Implementation:SqueezeAILab ETS Reward Guided Search
| Knowledge Sources | |
|---|---|
| Domains | Tree_Search, Inference_Time_Compute, Mathematical_Reasoning |
| Last Updated | 2026-02-14 02:00 GMT |
Overview
Concrete tool for executing the ETS reward-guided tree search on a single math problem, provided by the ETS repository.
Description
The reward_guided_search function is decorated with SGLang's @function decorator and orchestrates the full tree search loop for a single question. It initializes a Tree object, then iterates through depth levels calling select_and_expand and insert until the search budget is exhausted. After search completes, it collects all leaf nodes as candidate answers with their step-by-step PRM scores.
For batch execution across multiple questions, reward_guided_search.run_batch() processes questions in parallel using SGLang's multi-threaded runtime.
Usage
Called via run_batch from main() in rebase.py. Each invocation processes one question with a dedicated tree instance.
Code Reference
Source Location
- Repository: ETS
- File: rebase.py
- Lines: 639-698 (function body), 746 (run_batch invocation)
Signature
@function
def reward_guided_search(s, id, question, ground_truth_answer, paras, reward_host, multimodel, model_config):
"""
Execute tree search for a single math problem.
Args:
s: SGLang state object (injected by @function decorator)
id (int): Question index for output file naming
question (str): Math problem text
ground_truth_answer (dict): Dictionary with "answer" key containing reference answer
paras (dict): Hyperparameter dictionary from YAML config
reward_host (RuntimeEndpoint): PRM server endpoint
multimodel (SentenceTransformer or None): Embedding model for diversity (None if lambdas=0)
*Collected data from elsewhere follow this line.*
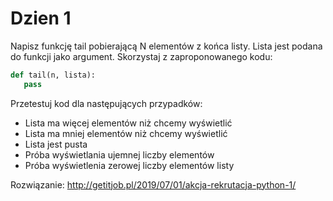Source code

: # Dzien 1 

Napisz funkcję tail pobierającą N elementów z końca listy. Lista jest podana do funkcji jako argument. Skorzystaj z zaproponowanego kodu:

```python
def tail(n, lista):
   pass
```

Przetestuj kod dla następujących przypadków:
- Lista ma więcej elementów niż chcemy wyświetlić
- Lista ma mniej elementów niż chcemy wyświetlić
- Lista jest pusta
- Próba wyświetlania ujemnej liczby elementów
- Próba wyświetlenia zerowej liczby elementów listy

Rozwiązanie: http://getitjob.pl/2019/07/01/akcja-rekrutacja-python-1/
model_config (AutoConfig): Policy model configuration for tokenizer initialization
Returns:
dict: {"id", "question", "model_answer": [{"text", "step_scores"}],
"ground_truth_answer", "total_tokens"}
"""
Import
from sglang import function, gen, RuntimeEndpoint
# reward_guided_search is defined in rebase.py, not imported from a package
I/O Contract
Inputs
| Name | Type | Required | Description |
|---|---|---|---|
| s | SGLang state | Yes | Injected by @function decorator; represents current generation state |
| id | int | Yes | Question index, used for naming output file (answer_q{id}.json) |
| question | str | Yes | Math problem text to solve |
| ground_truth_answer | dict | Yes | Dictionary with "answer" key for ground truth |
| paras | dict | Yes | Hyperparameters from YAML config (width, select_method, temperatures, etc.) |
| reward_host | RuntimeEndpoint | Yes | Endpoint for PRM server (e.g., http://localhost:30020) |
| multimodel | SentenceTransformer or None | Yes | Embedding model for diversity scoring; None if lambdas=0 |
| model_config | AutoConfig | Yes | Policy model config for tokenizer initialization in Tree.__init__ |
Outputs
| Name | Type | Description |
|---|---|---|
| return value | dict | Per-question result with keys: id, question, model_answer (list of candidates), ground_truth_answer, total_tokens |
| answer_q{id}.json | File | Per-question JSON file written to paras["store_path"] |
Usage Examples
Batch Execution (from main)
from sglang import RuntimeEndpoint
from sentence_transformers import SentenceTransformer
from transformers import AutoConfig
# Build input list for batch processing
input_list_dict = []
for i, prompt in enumerate(prompts):
input_list_dict.append({
"id": i,
"question": prompt,
"ground_truth_answer": test_examples[i],
"paras": paras,
"reward_host": RuntimeEndpoint(args.reward_host),
"multimodel": multimodel,
"model_config": model_config,
})
# Run tree search across all questions in parallel
states = reward_guided_search.run_batch(
input_list_dict,
backend=RuntimeEndpoint(args.policy_host),
num_threads=paras["num_threads"],
progress_bar=True,
)
# Collect results
results = []
for s in states:
results.append(s.ret_value)